* DESCRIPTION OF THE TASK
Only the pictures are dropped. Restate each line below word for word.

* DATA LISTING
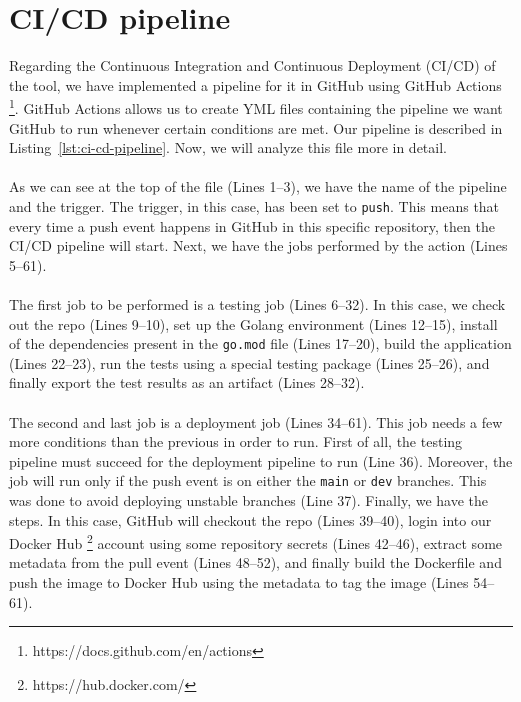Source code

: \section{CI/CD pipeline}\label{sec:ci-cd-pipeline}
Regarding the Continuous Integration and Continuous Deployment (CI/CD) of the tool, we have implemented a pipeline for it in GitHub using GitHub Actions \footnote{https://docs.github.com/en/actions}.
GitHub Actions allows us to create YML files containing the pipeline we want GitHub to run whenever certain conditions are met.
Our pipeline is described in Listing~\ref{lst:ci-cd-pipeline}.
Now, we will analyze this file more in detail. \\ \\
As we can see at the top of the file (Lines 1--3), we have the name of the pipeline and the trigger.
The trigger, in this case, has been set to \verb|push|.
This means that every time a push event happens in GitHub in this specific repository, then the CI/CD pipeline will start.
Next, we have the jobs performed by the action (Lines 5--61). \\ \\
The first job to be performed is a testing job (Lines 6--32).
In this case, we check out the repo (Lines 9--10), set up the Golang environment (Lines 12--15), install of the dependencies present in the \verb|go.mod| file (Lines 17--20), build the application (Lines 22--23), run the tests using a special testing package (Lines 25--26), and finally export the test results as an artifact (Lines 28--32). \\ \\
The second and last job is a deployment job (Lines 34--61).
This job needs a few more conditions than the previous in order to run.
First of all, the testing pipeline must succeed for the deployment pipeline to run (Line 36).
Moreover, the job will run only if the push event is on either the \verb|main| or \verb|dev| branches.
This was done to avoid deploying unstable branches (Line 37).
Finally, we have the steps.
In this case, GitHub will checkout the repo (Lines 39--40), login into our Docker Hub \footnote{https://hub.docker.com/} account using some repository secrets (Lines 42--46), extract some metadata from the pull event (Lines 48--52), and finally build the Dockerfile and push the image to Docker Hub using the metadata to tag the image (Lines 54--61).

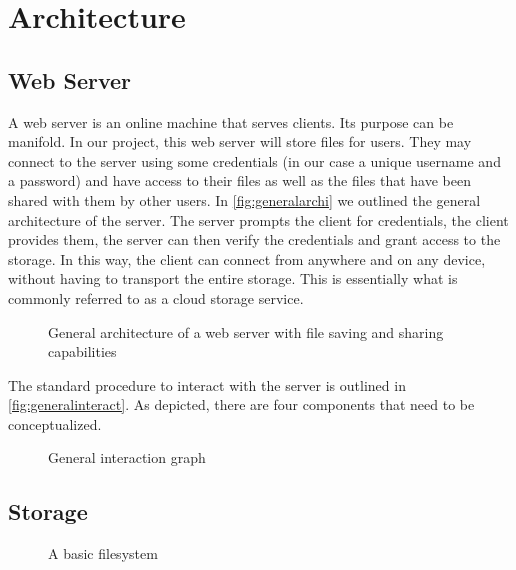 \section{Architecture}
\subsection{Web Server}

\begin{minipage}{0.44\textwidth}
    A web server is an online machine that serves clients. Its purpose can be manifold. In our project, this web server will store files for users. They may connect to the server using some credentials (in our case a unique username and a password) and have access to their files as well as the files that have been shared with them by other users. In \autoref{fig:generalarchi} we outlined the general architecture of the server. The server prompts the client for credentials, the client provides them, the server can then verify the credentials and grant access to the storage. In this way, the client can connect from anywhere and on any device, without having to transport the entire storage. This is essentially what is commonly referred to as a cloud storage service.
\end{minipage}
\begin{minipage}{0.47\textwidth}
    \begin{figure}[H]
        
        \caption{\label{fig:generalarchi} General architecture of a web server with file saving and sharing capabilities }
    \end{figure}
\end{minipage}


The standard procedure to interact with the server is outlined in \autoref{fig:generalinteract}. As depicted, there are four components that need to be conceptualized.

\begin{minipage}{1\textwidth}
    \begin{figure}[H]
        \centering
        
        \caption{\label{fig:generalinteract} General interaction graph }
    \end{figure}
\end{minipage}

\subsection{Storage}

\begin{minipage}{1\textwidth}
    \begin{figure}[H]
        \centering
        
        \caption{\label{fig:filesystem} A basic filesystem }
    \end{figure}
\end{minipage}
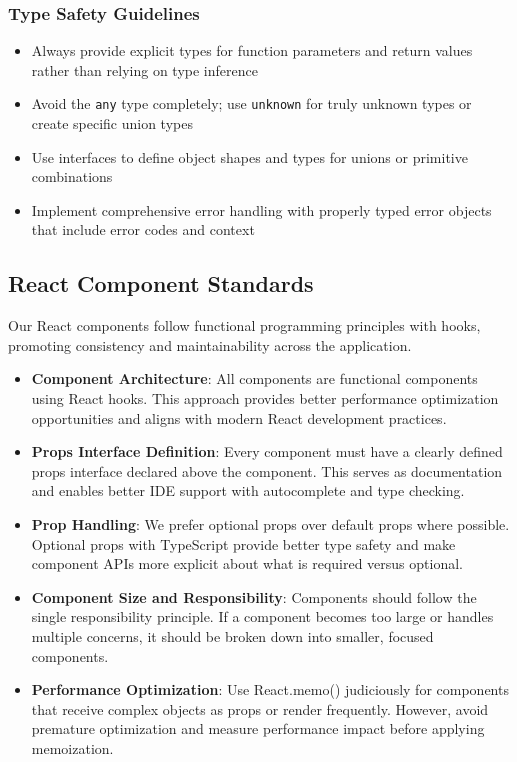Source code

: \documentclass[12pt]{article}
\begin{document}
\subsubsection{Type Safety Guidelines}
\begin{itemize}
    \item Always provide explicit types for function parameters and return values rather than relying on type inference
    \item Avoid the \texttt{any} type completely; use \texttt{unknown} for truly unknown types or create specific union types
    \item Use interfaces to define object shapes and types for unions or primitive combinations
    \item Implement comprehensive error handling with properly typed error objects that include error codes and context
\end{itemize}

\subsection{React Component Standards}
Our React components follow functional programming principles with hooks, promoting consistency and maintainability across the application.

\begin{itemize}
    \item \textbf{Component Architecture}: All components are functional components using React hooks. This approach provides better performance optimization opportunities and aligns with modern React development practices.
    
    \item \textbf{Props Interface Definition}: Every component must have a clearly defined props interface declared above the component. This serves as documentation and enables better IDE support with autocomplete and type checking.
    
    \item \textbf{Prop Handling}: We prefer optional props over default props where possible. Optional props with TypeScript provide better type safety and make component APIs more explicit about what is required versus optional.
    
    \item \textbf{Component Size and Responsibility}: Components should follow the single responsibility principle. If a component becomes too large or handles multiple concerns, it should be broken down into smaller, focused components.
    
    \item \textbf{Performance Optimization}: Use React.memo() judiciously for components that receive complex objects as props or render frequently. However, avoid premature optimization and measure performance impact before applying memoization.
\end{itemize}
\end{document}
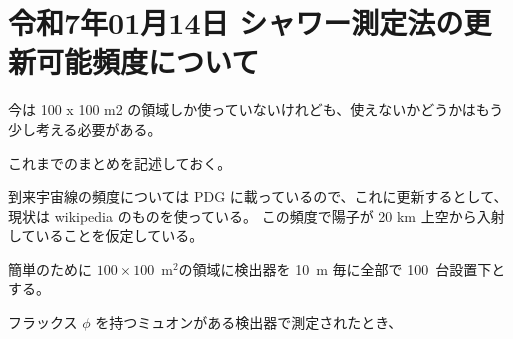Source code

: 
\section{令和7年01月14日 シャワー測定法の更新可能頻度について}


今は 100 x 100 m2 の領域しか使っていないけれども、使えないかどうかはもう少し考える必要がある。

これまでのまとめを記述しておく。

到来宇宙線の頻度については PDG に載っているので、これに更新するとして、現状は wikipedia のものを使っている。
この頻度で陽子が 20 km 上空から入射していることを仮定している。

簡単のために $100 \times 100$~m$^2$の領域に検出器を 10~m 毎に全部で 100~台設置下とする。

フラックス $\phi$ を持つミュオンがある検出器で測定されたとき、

* EXPECTED OUTPUT
Source code

: \section{CI/CD pipeline}\label{sec:ci-cd-pipeline}
Regarding the Continuous Integration and Continuous Deployment (CI/CD) of the tool, we have implemented a pipeline for it in GitHub using GitHub Actions \footnote{https://docs.github.com/en/actions}.
GitHub Actions allows us to create YML files containing the pipeline we want GitHub to run whenever certain conditions are met.
Our pipeline is described in Listing~\ref{lst:ci-cd-pipeline}.
Now, we will analyze this file more in detail. \\ \\
As we can see at the top of the file (Lines 1--3), we have the name of the pipeline and the trigger.
The trigger, in this case, has been set to \verb|push|.
This means that every time a push event happens in GitHub in this specific repository, then the CI/CD pipeline will start.
Next, we have the jobs performed by the action (Lines 5--61). \\ \\
The first job to be performed is a testing job (Lines 6--32).
In this case, we check out the repo (Lines 9--10), set up the Golang environment (Lines 12--15), install of the dependencies present in the \verb|go.mod| file (Lines 17--20), build the application (Lines 22--23), run the tests using a special testing package (Lines 25--26), and finally export the test results as an artifact (Lines 28--32). \\ \\
The second and last job is a deployment job (Lines 34--61).
This job needs a few more conditions than the previous in order to run.
First of all, the testing pipeline must succeed for the deployment pipeline to run (Line 36).
Moreover, the job will run only if the push event is on either the \verb|main| or \verb|dev| branches.
This was done to avoid deploying unstable branches (Line 37).
Finally, we have the steps.
In this case, GitHub will checkout the repo (Lines 39--40), login into our Docker Hub \footnote{https://hub.docker.com/} account using some repository secrets (Lines 42--46), extract some metadata from the pull event (Lines 48--52), and finally build the Dockerfile and push the image to Docker Hub using the metadata to tag the image (Lines 54--61).

 \section{Architecture}
\subsection{Web Server}

\begin{minipage}{0.44\textwidth}
    A web server is an online machine that serves clients. Its purpose can be manifold. In our project, this web server will store files for users. They may connect to the server using some credentials (in our case a unique username and a password) and have access to their files as well as the files that have been shared with them by other users. In \autoref{fig:generalarchi} we outlined the general architecture of the server. The server prompts the client for credentials, the client provides them, the server can then verify the credentials and grant access to the storage. In this way, the client can connect from anywhere and on any device, without having to transport the entire storage. This is essentially what is commonly referred to as a cloud storage service.
\end{minipage}
\begin{minipage}{0.47\textwidth}
    \begin{figure}[H]
        
        \caption{\label{fig:generalarchi} General architecture of a web server with file saving and sharing capabilities }
    \end{figure}
\end{minipage}


The standard procedure to interact with the server is outlined in \autoref{fig:generalinteract}. As depicted, there are four components that need to be conceptualized.

\begin{minipage}{1\textwidth}
    \begin{figure}[H]
        \centering
        
        \caption{\label{fig:generalinteract} General interaction graph }
    \end{figure}
\end{minipage}

\subsection{Storage}

\begin{minipage}{1\textwidth}
    \begin{figure}[H]
        \centering
        
        \caption{\label{fig:filesystem} A basic filesystem }
    \end{figure}
\end{minipage}
Source code

: \documentclass[12pt]{article}
\begin{document}
\subsubsection{Type Safety Guidelines}
\begin{itemize}
    \item Always provide explicit types for function parameters and return values rather than relying on type inference
    \item Avoid the \texttt{any} type completely; use \texttt{unknown} for truly unknown types or create specific union types
    \item Use interfaces to define object shapes and types for unions or primitive combinations
    \item Implement comprehensive error handling with properly typed error objects that include error codes and context
\end{itemize}

\subsection{React Component Standards}
Our React components follow functional programming principles with hooks, promoting consistency and maintainability across the application.

\begin{itemize}
    \item \textbf{Component Architecture}: All components are functional components using React hooks. This approach provides better performance optimization opportunities and aligns with modern React development practices.
    
    \item \textbf{Props Interface Definition}: Every component must have a clearly defined props interface declared above the component. This serves as documentation and enables better IDE support with autocomplete and type checking.
    
    \item \textbf{Prop Handling}: We prefer optional props over default props where possible. Optional props with TypeScript provide better type safety and make component APIs more explicit about what is required versus optional.
    
    \item \textbf{Component Size and Responsibility}: Components should follow the single responsibility principle. If a component becomes too large or handles multiple concerns, it should be broken down into smaller, focused components.
    
    \item \textbf{Performance Optimization}: Use React.memo() judiciously for components that receive complex objects as props or render frequently. However, avoid premature optimization and measure performance impact before applying memoization.
\end{itemize}
\end{document}
Source code

: 
\section{令和7年01月14日 シャワー測定法の更新可能頻度について}


今は 100 x 100 m2 の領域しか使っていないけれども、使えないかどうかはもう少し考える必要がある。

これまでのまとめを記述しておく。

到来宇宙線の頻度については PDG に載っているので、これに更新するとして、現状は wikipedia のものを使っている。
この頻度で陽子が 20 km 上空から入射していることを仮定している。

簡単のために $100 \times 100$~m$^2$の領域に検出器を 10~m 毎に全部で 100~台設置下とする。

フラックス $\phi$ を持つミュオンがある検出器で測定されたとき、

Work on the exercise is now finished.